The most primitive example of this concept is economic inflation. The more money the federal government prints, the value of the U.S dollar depreciates because it’s less scarce and more available in the United States. During an economic recession, the value of the dollar increases because there is less collective money in the United States. Arguably, scarcity breeds intrinsic value in our world on both practical and sentimental levels. This specific concept in economics is called scarcity value.
"Scarcity value is an economic factor describing the increase in an item's relative price by an artificially low supply."
The following is an excerpt from a Praxis Society Threshold Member I was speaking with about Adam Smith's "The Wealth of Nations."
"The two things that determine price are labor and scarcity (monopoly). The price for every product in every market is the result of these two factors. Each product will draw more heavily from one than the other due to similar market factors. If a single stone of infinite value dropped from the sky, a rock from another galaxy, it would require minuscule labor to pick it up. That would be valuable almost entirely because of scarcity. Where there is no scarcity, the price will be entirely labor-based."
Another general example is any form of work output. A worker produces 50 units in 95 hours but in the 96th hour, the output falls to 45 units. There's a fine breaking point in work output that leads to a diminishment of production and quality when this limit is pushed. The more hours we put into our own labor can only take us so far before the work we’re producing begins to rot. This is often referred to as burnout.
Although economic inflation is a fundamental example, the law of diminishing returns stems from the supply and demand aspect of business. For example, an entrepreneur starts a restaurant and hires three inceptive cooks. The first month of the restaurant's opening brings in $10,000. Seeing the financial potential of his restaurant, the entrepreneur hires two more cooks. Because of the new cooks' labor contributions, the restaurant brings in $14,500 for the second month. He repeats this process for the third month and although the increase was less than the first, he brings in $16,000. Seeing this trend of more cooks bringing in more revenue, the entrepreneur hires yet another two cooks for the fourth month. However, he sees that his monthly profit fell from $16,000 to $15,000.
Although more cooks equated to more revenue for the first three months, the fourth month exemplified the law of diminishing marginal returns. The optimal level of capacity for cooks in the restaurant was reached during the third month and since the entrepreneur pursued past this level, profits fell during the fourth month.
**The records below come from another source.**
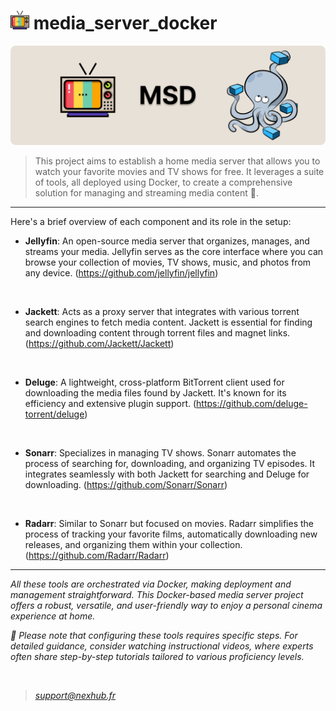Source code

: # <img src="assets/logo.png" width="30"> media_server_docker

<img src="assets/banner.png">

> This project aims to establish a home media server that allows you to watch your favorite movies and TV shows for free. It leverages a suite of tools, all deployed using Docker, to create a comprehensive solution for managing and streaming media content 🍿.

---

Here's a brief overview of each component and its role in the setup:

- **Jellyfin**: An open-source media server that organizes, manages, and streams your media. Jellyfin serves as the core interface where you can browse your collection of movies, TV shows, music, and photos from any device. (https://github.com/jellyfin/jellyfin)

<br />

- **Jackett**: Acts as a proxy server that integrates with various torrent search engines to fetch media content. Jackett is essential for finding and downloading content through torrent files and magnet links. (https://github.com/Jackett/Jackett)

<br />

- **Deluge**: A lightweight, cross-platform BitTorrent client used for downloading the media files found by Jackett. It's known for its efficiency and extensive plugin support. (https://github.com/deluge-torrent/deluge)

<br />

- **Sonarr**: Specializes in managing TV shows. Sonarr automates the process of searching for, downloading, and organizing TV episodes. It integrates seamlessly with both Jackett for searching and Deluge for downloading. (https://github.com/Sonarr/Sonarr)

<br />

- **Radarr**: Similar to Sonarr but focused on movies. Radarr simplifies the process of tracking your favorite films, automatically downloading new releases, and organizing them within your collection. (https://github.com/Radarr/Radarr)

---

*All these tools are orchestrated via Docker, making deployment and management straightforward. This Docker-based media server project offers a robust, versatile, and user-friendly way to enjoy a personal cinema experience at home.*

*🚨 Please note that configuring these tools requires specific steps. For detailed guidance, consider watching instructional videos, where experts often share step-by-step tutorials tailored to various proficiency levels.*

<br />

> *support@nexhub.fr*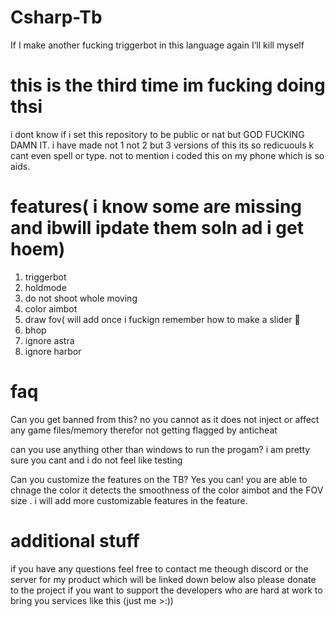 # Csharp-Tb
If I make another fucking triggerbot in this language again I’ll kill myself 
# this is the third time im fucking doing thsi
i dont know if i set this repository to be public or nat
but GOD FUCKING DAMN IT. i have made not 1 not 2 but 3 versions of this 
its so redicuouls k cant even spell or type. not to mention i coded this on my phone
which is so aids. 
# features( i know some are missing and ibwill ipdate them soln ad i get hoem)
1. triggerbot 
2. holdmode 
3. do not shoot whole moving
4. color aimbot 
5. draw fov( will add once i fuckign remember how to make a slider 
6. bhop
7. ignore astra 
8. ignore harbor
# faq
Can you get banned from this?
no you cannot as it does not inject or affect any game files/memory therefor not getting flagged by anticheat

can you use anything other than windows to run the progam?
i am pretty sure you cant and i do not feel like testing 

Can you customize the features on the TB?
Yes you can! you are able to chnage the color it detects the smoothness of the color aimbot and the FOV size .
i will add more customizable features in the feature.
# additional stuff
if you have any questions feel free to contact me theough discord or the server for my product which will be linked down below
also please donate to the project if you want to support the developers who are hard at work to bring you services like this (just me >:)) 
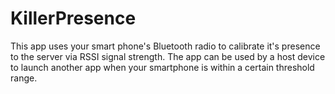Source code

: # KillerPresence
This app uses your smart phone's Bluetooth radio to calibrate it's presence to the server via RSSI signal strength.  The app can be used by a host device to launch another app when your smartphone is within a certain threshold range.

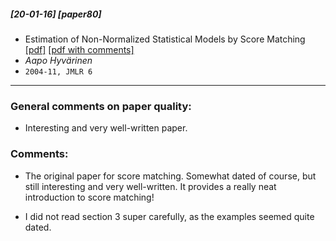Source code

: ##### [20-01-16] [paper80]
- Estimation of Non-Normalized Statistical Models by Score Matching [[pdf]](http://www.jmlr.org/papers/v6/hyvarinen05a.html) [[pdf with comments]](https://github.com/fregu856/papers/blob/master/commented_pdfs/Estimation%20of%20Non-Normalized%20Statistical%20Models%20by%20Score%20Matching.pdf)
- *Aapo Hyvärinen*
- `2004-11, JMLR 6`

****

### General comments on paper quality:
- Interesting and very well-written paper.

### Comments:
- The original paper for score matching. Somewhat dated of course, but still interesting and very well-written. It provides a really neat introduction to score matching!

- I did not read section 3 super carefully, as the examples seemed quite dated.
With 11 total cooks, they began interfering with one another and the quality of their work diminished because with so many cooks working at once, they each were less proactive and not as independently occupied to maximize their labor output. Additionally, more cooks also means more checks for the owner to write every month to his employees which began to work against the hopeful increase in profit these same workers would be bringing in for the business.
Although the restaurant example doesn't apply to most of our lives, it's prominent in depicting how the law of diminishing returns works. When we take this concept and shift our context to think of our own lives, there's a window of perspective in which it applies. We can find it true in our own lives that a higher frequency of something will more likely than not equate to the diminishment of quality.
The more there is of something, the less we hold a desire to it. The less there is of something, given that it will breed rarity, the more we hold a desire to it. I consider this an intrinsic and almost primal pattern of human behavior. Although not the same concept, "FOMO" or "Fear of missing out" falls under this umbrella of human behavior.
How would our outlook on life change be if our lifespan lasted five times its average? The tendency to waste time and burn years overly invested in fulfilling the present's gratification rather than the future's joy. Why? Because we would have so many years to live that the grand scope of life would not be affected.
In polygamy, it's impossible for a man to fully devote all of himself to each partner because there are too many partners to disperse himself among. It would also be more difficult for the man to reach the pinnacle of love and appreciation for each woman given that his volume of devotion has to be distributed among the many. What does the beauty of your woman's face mean to you if she's merely one of many?
One's most treasured facets of life lose their spark if their presence becomes frequent enough to the point of a stale appreciation. Similar to how people will say you need to experience the bad in order to have an appreciation for the good. Without the bad, good would be a mere standard taken for granted.